Core controls
Frontelio is built to be a defensible system of record for frontline operations. The controls below describe how your data is protected in practice.
Encryption in transit & at rest
All traffic between the apps and our servers is encrypted over HTTPS/TLS, with certificates managed and auto-renewed at the edge. Data is encrypted at rest on disk — both the database and the object store that holds photos and evidence.
Tenant isolation
Frontelio is multi-tenant by design. Every record is bound to a tenant (company), and every request is scoped to the caller's tenant before any data is returned. A multi-company group owner sees only their own companies — one customer's data is never reachable from another customer's session.
Access control (RBAC)
Permissions run on a role-based access-control matrix across nine roles, from worker to group owner, with group-level overlays so multi-company owners get exactly the right reach and nothing more.

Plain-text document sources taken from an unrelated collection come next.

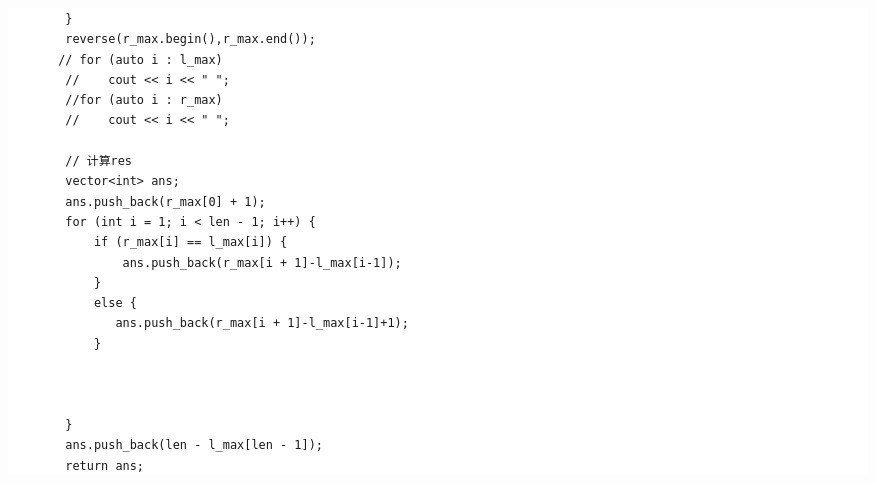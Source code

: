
 ```
        }
        reverse(r_max.begin(),r_max.end());
       // for (auto i : l_max) 
        //    cout << i << " ";
        //for (auto i : r_max) 
        //    cout << i << " ";
        
        // 计算res
        vector<int> ans;
        ans.push_back(r_max[0] + 1);
        for (int i = 1; i < len - 1; i++) {
            if (r_max[i] == l_max[i]) {
                ans.push_back(r_max[i + 1]-l_max[i-1]);
            }
            else {
               ans.push_back(r_max[i + 1]-l_max[i-1]+1); 
            }
           
             
            
        }
        ans.push_back(len - l_max[len - 1]);
        return ans;
```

Endpoints enforce roles server-side, not just in the UI.
Password hashing
Account passwords are hashed with bcrypt (a deliberately slow, salted algorithm) and are never stored or logged in plaintext. We can never see your password; a reset issues a new credential rather than revealing the old one.
Audit logging
Meaningful actions — approvals, role changes, schedule edits, attendance and leave decisions — are timestamped and written to an append-only audit log, so there is a defensible record of who did what and when.
Backups & recovery
The production database is backed up automatically every day, and we maintain a tested restore procedure so recovery is predictable rather than improvised. Evidence retention is configurable, with automatic purge once your window passes.
Infrastructure
Frontelio runs on managed cloud infrastructure (DigitalOcean) with EU data residency by default (Frankfurt region), behind a hardened reverse proxy that terminates TLS and enforces HTTPS. Secrets are injected at runtime, never committed to source.
Monitoring
Production is continuously monitored: application errors are captured in Sentry so regressions surface fast, and service health checks let on-call respond before issues spread. A public status page is on our roadmap.
Operational practices
Beyond the platform controls, these are the day-to-day practices we hold ourselves to.
- Least privilege
- Staff and integrations get the minimum access their role requires. Administrative access to production is restricted and logged.
- Secrets management
- API keys, database credentials, and service-account files are supplied to the running services as environment secrets and mounted read-only — they are never stored in the code repository.
- Secure development
- Changes pass automated type-checking and tests before they ship. Dependencies are kept current and reviewed for known vulnerabilities.
- Data minimisation
- We collect only what running your operation requires. Attendance selfies and location are captured strictly for verification, retained for your configured window, then purged.
- AI data handling
- AI photo verification runs only on the evidence your team captures, only to verify the task at hand, and results are advisory — always reviewable by a human. Your images are not used to train external models.
- Vulnerability reporting
- Found something? Email support@frontelio.com with the details. We target acknowledgement within one business day and will keep you updated through remediation.
What we do not claim (yet)
We will only ever state what we can back up. Today, Frontelio aligns with UAE PDPL and GDPR data-protection principles, and SOC 2 / ISO 27001 readiness work is in progress. We are not currently SOC 2 or ISO 27001 certified, and we make no HIPAA or PCI-DSS certification claim. When a certificate is achieved we will publish it in the Trust Center.